Recorded data
--
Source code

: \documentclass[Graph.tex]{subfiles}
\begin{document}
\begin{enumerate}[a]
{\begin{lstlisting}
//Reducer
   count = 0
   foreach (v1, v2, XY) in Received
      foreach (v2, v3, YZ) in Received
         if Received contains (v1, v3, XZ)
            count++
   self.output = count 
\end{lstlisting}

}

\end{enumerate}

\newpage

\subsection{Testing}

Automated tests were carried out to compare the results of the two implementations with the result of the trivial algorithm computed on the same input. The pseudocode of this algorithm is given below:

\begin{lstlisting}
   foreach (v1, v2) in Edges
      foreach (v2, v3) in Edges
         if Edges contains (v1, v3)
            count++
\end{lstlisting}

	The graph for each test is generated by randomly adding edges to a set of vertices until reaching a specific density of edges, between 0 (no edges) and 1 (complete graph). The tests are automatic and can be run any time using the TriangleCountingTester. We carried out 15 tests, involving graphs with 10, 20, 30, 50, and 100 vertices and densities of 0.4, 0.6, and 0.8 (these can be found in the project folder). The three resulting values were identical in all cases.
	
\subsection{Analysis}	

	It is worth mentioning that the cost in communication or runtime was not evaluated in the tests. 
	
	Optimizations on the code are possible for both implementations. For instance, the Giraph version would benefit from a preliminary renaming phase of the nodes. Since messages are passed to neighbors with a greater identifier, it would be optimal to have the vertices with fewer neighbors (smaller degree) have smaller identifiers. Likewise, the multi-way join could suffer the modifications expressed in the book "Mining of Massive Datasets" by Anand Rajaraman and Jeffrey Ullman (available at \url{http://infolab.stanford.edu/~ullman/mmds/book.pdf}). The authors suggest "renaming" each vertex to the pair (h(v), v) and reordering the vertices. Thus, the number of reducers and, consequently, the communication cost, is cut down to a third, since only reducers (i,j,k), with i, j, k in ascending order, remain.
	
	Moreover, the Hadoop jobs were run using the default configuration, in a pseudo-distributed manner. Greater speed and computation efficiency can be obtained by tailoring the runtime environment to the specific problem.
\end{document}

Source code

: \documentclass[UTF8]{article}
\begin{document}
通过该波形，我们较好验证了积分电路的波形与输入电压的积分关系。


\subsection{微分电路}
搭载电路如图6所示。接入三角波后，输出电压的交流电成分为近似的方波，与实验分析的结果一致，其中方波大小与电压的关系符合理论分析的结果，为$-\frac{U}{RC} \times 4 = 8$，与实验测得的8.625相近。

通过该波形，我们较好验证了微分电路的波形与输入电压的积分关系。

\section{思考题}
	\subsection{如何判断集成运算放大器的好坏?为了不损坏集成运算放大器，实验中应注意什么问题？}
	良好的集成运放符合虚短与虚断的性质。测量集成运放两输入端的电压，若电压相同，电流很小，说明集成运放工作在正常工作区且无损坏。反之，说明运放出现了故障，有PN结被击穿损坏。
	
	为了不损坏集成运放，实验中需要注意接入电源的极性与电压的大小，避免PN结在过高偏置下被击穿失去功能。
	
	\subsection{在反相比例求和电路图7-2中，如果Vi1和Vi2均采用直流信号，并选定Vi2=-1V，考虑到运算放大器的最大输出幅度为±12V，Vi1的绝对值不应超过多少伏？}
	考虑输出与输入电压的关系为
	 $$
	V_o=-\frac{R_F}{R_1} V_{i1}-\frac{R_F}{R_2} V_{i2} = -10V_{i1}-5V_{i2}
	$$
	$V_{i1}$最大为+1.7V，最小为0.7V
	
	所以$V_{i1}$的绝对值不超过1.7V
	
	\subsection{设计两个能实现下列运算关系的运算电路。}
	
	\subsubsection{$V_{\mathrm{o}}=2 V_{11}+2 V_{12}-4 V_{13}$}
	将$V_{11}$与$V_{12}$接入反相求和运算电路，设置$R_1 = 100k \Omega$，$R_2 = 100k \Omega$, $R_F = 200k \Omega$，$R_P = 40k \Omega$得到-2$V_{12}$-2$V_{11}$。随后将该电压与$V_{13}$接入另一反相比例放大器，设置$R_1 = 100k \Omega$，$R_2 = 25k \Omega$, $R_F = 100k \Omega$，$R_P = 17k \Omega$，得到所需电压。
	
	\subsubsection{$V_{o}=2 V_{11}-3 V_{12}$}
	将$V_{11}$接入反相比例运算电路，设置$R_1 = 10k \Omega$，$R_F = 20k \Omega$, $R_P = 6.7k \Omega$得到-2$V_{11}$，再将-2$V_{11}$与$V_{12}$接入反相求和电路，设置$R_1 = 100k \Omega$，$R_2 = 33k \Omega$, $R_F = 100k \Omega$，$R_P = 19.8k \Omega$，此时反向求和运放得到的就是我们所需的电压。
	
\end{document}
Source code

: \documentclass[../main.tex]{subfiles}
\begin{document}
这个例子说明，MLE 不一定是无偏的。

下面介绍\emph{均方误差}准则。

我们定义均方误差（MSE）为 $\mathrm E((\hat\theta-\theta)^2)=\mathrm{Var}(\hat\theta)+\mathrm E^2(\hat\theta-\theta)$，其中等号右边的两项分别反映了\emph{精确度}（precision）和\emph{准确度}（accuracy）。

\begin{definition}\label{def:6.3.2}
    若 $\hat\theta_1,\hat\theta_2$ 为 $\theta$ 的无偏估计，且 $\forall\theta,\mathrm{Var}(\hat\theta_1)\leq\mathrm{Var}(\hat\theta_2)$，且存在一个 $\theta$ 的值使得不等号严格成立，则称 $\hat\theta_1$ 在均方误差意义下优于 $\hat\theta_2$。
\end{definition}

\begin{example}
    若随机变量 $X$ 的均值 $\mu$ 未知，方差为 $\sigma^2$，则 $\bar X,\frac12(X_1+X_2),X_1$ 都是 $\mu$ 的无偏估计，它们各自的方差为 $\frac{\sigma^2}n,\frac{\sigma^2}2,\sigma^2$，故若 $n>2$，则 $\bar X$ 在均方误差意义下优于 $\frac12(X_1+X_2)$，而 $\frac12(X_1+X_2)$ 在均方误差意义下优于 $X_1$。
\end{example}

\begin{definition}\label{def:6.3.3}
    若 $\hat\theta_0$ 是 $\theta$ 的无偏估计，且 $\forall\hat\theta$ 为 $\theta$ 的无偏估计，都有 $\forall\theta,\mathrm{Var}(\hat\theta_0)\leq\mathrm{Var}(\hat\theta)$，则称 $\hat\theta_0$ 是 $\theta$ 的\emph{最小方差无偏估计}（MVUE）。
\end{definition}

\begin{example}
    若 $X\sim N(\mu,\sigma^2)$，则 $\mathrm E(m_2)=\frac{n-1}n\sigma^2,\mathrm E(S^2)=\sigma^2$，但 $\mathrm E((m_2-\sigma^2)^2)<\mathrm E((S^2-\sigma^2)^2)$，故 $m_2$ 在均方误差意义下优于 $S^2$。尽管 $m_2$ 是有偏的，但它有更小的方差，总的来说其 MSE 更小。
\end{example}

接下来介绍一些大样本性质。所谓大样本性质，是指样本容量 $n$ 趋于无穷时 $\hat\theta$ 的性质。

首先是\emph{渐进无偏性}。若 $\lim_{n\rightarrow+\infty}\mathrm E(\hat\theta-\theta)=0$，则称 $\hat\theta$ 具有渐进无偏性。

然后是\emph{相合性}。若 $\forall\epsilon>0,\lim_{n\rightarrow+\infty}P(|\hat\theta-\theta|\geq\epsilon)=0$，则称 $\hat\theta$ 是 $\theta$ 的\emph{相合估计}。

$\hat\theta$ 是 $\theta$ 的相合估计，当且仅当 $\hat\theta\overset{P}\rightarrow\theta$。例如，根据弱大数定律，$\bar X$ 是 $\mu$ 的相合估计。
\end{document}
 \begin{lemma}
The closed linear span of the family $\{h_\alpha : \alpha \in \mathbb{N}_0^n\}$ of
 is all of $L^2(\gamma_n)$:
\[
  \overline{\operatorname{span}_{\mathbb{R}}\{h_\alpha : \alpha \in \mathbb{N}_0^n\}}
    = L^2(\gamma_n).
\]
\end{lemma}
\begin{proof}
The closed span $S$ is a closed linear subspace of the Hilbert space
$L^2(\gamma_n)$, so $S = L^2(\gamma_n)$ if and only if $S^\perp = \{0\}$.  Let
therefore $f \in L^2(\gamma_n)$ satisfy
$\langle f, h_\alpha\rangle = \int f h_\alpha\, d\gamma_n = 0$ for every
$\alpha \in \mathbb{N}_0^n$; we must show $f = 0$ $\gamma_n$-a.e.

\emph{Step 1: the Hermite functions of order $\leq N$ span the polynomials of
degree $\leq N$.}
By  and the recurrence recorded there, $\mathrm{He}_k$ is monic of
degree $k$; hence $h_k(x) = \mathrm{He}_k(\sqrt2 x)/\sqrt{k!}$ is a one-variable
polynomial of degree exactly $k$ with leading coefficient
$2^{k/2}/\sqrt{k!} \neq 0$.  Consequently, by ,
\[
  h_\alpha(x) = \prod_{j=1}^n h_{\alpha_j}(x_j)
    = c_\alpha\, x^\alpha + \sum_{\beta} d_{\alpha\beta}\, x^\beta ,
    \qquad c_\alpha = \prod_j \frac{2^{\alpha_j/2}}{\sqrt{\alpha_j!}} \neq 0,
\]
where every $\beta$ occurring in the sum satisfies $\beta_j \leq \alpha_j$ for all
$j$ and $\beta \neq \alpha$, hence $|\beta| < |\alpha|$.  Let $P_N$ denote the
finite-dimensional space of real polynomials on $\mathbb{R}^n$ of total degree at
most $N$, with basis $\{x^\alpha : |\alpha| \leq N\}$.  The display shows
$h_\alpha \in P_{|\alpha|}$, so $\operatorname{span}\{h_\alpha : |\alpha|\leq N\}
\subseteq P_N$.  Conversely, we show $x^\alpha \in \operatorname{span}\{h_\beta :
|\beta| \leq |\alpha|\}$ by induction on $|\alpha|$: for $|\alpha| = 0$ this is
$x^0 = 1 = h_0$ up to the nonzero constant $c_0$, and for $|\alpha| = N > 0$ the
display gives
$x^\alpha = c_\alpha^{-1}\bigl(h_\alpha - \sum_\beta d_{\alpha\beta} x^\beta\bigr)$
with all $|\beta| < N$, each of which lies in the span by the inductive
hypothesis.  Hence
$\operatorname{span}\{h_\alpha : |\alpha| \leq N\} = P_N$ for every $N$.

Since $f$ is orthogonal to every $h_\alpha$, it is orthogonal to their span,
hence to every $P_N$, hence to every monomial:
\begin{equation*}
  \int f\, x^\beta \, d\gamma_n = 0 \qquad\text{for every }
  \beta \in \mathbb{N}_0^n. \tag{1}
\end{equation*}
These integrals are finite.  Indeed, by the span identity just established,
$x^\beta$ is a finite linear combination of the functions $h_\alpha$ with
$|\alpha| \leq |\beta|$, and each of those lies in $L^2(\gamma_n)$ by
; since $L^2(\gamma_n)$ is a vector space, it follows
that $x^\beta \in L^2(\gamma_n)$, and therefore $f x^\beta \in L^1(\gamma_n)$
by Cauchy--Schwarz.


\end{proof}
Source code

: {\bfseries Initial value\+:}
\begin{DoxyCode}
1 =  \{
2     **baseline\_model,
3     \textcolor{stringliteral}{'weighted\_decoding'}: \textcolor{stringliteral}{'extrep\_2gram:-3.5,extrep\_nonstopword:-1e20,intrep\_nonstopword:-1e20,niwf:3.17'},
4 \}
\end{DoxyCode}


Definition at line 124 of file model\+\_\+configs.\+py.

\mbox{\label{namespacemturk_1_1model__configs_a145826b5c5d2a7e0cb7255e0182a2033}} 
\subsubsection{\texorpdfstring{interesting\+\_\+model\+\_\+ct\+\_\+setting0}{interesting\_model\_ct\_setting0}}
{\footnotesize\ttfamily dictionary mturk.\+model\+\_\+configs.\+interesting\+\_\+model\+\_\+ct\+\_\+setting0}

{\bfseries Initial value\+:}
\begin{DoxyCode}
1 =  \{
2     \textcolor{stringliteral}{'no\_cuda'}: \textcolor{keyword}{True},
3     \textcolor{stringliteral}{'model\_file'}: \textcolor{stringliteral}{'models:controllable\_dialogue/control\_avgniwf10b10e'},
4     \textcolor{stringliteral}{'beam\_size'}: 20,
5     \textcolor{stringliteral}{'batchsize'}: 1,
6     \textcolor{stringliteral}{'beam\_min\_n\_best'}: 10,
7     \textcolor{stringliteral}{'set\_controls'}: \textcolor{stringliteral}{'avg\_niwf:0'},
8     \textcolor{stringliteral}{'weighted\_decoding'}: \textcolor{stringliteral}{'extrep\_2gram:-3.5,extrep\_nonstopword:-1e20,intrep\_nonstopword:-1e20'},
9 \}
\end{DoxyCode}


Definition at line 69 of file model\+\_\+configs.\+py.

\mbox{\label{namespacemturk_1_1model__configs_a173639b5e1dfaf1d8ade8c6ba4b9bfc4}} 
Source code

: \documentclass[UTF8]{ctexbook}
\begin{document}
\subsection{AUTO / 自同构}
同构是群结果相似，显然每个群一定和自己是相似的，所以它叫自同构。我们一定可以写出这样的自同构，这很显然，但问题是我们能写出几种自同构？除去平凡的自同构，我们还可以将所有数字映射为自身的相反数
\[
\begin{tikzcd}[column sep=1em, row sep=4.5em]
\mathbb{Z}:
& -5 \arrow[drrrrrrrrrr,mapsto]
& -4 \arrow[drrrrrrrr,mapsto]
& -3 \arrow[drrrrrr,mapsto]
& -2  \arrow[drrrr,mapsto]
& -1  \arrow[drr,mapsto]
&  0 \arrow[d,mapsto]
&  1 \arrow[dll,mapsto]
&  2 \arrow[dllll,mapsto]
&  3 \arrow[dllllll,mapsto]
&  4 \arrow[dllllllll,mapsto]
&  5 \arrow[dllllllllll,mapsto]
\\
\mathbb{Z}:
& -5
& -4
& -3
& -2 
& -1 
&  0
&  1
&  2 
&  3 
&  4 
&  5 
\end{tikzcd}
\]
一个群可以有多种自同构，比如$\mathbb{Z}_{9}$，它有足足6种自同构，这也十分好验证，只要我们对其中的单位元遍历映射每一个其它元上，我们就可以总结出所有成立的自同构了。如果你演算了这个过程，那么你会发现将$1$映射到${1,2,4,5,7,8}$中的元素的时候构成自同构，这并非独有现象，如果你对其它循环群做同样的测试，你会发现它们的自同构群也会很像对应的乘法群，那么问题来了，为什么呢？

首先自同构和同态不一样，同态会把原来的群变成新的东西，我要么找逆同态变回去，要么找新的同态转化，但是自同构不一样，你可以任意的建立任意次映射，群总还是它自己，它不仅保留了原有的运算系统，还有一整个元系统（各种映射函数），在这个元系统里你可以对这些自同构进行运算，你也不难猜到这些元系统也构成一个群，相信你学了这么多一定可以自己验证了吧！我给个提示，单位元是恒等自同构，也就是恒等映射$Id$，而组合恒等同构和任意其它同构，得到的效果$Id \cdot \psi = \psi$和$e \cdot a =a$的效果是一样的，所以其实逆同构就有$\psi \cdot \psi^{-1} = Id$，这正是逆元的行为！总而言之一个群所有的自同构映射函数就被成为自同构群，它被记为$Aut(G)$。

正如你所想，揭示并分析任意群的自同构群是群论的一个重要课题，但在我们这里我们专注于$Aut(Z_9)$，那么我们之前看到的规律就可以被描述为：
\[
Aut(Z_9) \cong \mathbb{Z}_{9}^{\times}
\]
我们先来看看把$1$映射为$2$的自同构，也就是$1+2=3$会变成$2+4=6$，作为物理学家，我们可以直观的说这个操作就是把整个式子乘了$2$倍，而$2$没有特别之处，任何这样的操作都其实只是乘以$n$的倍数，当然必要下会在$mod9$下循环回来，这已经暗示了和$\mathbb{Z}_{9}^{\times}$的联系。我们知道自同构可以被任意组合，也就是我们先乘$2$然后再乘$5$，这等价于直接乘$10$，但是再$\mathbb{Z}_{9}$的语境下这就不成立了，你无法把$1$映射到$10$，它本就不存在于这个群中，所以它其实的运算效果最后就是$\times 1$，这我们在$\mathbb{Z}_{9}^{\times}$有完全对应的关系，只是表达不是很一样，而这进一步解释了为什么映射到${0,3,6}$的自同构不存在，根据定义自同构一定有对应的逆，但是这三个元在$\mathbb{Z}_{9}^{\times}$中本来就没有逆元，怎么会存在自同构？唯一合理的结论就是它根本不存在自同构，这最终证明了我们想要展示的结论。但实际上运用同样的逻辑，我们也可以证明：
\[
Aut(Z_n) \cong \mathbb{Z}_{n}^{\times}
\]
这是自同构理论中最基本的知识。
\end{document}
--
# WHAT YOU NEED TO DO
A verbatim transcription is needed of the lines above, starting at the line with "is monic of" and ending at the line with "Let $P_N$ denote the", both included, and of nothing else.

# RESPONSE BELOW
By  and the recurrence recorded there, $\mathrm{He}_k$ is monic of
degree $k$; hence $h_k(x) = \mathrm{He}_k(\sqrt2 x)/\sqrt{k!}$ is a one-variable
polynomial of degree exactly $k$ with leading coefficient
$2^{k/2}/\sqrt{k!} \neq 0$.  Consequently, by ,
\[
  h_\alpha(x) = \prod_{j=1}^n h_{\alpha_j}(x_j)
    = c_\alpha\, x^\alpha + \sum_{\beta} d_{\alpha\beta}\, x^\beta ,
    \qquad c_\alpha = \prod_j \frac{2^{\alpha_j/2}}{\sqrt{\alpha_j!}} \neq 0,
\]
where every $\beta$ occurring in the sum satisfies $\beta_j \leq \alpha_j$ for all
$j$ and $\beta \neq \alpha$, hence $|\beta| < |\alpha|$.  Let $P_N$ denote the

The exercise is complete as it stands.